Foto: Johann Laritz / Magdalensberg St. Thomas, Zuschnitt, CC BY-SA 4.0

Evangelium: Joh 20,24-29 (Auszüge)
Thomas entgegnete ihnen: Wenn ich nicht das Mal der Nägel an seinen Händen sehe und wenn ich meinen Finger nicht in das Mal der Nägel und meine Hand nicht in seine Seite lege, glaube ich nicht. Acht Tage darauf …. kam Jesus bei verschlossenen Türen, trat in ihre Mitte und sagte: Friede sei mit euch! Dann sagte er zu Thomas: Streck deinen Finger hierher aus und sieh meine Hände! Streck deine Hand aus und leg sie in meine Seite und sei nicht ungläubig, sondern gläubig! Thomas antwortete und sagte zu ihm: Mein Herr und mein Gott!

Gedanken zur Bibelstelle

Thomas war nicht dabei, als den Jüngern der Auferstandene erschien. Er will es erst dann glauben, wenn er die Wunden gesehen hat, noch mehr: er will in die Wunden „greifen“. Es hat ihm den guten Ruf gekostet und er wird als „ungläubig“ apostrophiert. Gerade er ist es, der uns einen wichtigen Aspekt des österlichen Glaubens erschließt und auf eine österliche Haltung hinweist.
Er will die Wunden sehen. Er will in sie „greifen“ und damit „begreifen“, was er glaubt. Das Erzählen oder das Gerede allein genügt ihm nicht. Zugleich zeigt österlicher Glaube einen besonderen Umgang mit Wunden auf.
Nochmals: Thomas will die Wunden sehen und berühren. Er zählt nicht zu denen, die die Wunden und Verwundungen bei anderen leugnen, übergehen oder lächerlich machen. Mit dem Sehen und Greifen wollen riskiert er Betroffenheit, und sie geht soweit, dass er auf das schmerzende „Berühren“ verzichtet.  Er wird zum großen Lernenden und zum Bekenner: Mein Herr und mein Gott.
Angst und Kälte gehen von jenen aus, die die Wunden nicht sehen wollen oder sich gegen Wunden immunisieren.

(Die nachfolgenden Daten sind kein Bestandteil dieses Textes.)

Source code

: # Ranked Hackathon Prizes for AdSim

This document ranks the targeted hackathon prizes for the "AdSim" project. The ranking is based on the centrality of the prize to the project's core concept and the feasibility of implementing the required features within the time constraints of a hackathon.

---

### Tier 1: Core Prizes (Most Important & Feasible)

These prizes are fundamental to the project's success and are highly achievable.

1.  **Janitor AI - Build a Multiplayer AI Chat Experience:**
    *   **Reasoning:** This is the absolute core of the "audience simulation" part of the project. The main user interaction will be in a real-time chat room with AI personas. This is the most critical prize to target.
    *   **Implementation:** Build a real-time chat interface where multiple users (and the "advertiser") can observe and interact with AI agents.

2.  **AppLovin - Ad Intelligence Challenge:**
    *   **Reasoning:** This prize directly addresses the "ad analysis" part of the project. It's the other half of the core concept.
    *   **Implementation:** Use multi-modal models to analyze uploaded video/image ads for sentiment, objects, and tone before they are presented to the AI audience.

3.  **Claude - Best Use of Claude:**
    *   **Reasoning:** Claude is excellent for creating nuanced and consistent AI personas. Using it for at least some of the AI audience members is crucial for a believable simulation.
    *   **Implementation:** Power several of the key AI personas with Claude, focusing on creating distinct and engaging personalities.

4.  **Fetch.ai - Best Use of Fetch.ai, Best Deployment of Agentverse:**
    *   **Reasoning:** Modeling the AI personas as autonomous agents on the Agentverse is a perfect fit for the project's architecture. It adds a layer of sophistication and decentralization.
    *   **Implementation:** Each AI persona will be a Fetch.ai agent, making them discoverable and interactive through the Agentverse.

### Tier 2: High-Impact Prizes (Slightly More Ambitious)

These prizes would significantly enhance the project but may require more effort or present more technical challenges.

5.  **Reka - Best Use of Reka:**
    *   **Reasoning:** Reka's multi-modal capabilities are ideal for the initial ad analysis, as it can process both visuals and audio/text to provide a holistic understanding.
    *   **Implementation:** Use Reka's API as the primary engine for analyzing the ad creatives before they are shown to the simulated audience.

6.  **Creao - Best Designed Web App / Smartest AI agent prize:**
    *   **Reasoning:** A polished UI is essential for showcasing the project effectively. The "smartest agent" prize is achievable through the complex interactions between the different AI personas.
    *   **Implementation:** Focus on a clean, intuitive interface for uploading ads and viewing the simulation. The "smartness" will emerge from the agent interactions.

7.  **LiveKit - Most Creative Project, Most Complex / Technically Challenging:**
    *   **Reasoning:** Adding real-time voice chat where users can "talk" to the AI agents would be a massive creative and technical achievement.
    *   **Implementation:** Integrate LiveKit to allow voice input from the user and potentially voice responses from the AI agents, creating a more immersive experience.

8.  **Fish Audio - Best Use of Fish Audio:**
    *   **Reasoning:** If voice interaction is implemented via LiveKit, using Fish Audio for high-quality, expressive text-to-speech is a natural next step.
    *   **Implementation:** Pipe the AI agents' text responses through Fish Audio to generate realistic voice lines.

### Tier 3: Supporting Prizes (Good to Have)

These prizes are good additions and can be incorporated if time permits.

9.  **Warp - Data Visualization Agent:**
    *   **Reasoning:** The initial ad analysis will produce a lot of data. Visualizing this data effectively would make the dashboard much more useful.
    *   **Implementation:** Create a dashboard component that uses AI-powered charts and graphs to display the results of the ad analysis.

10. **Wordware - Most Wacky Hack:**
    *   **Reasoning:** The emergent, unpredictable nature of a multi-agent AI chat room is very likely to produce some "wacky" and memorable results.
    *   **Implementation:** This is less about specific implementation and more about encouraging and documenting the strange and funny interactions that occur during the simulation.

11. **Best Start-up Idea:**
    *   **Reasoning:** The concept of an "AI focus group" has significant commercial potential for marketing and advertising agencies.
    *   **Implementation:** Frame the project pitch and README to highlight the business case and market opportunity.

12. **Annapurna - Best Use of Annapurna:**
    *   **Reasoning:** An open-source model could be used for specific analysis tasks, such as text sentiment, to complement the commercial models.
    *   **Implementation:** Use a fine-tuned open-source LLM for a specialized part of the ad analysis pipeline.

Anregungen für die österliche Haltung: Wunden sehen lernen

  • Jeder Mensch trägt Wunden wie der Auferstandene. Jesus zeigt sie unter dem Vorzeichen des Friedens (dem Schalom). Er riskiert, dass es nochmals wehtun könnte. Es braucht Mut, seine Wunden zu zeigen.
  • Die Größe des Thomas liegt im Lernen aus Betroffenheit. Er sieht die Wunden und lernt, ihnen mit Achtung und Respekt zu begegnen.
  • Auch versöhnte Wunden bleiben sichtbar. Ihnen mit Achtung und Respekt zu begegnen, lässt sie heilen und vermag sogar einer Beziehung eine große Tiefe zu geben.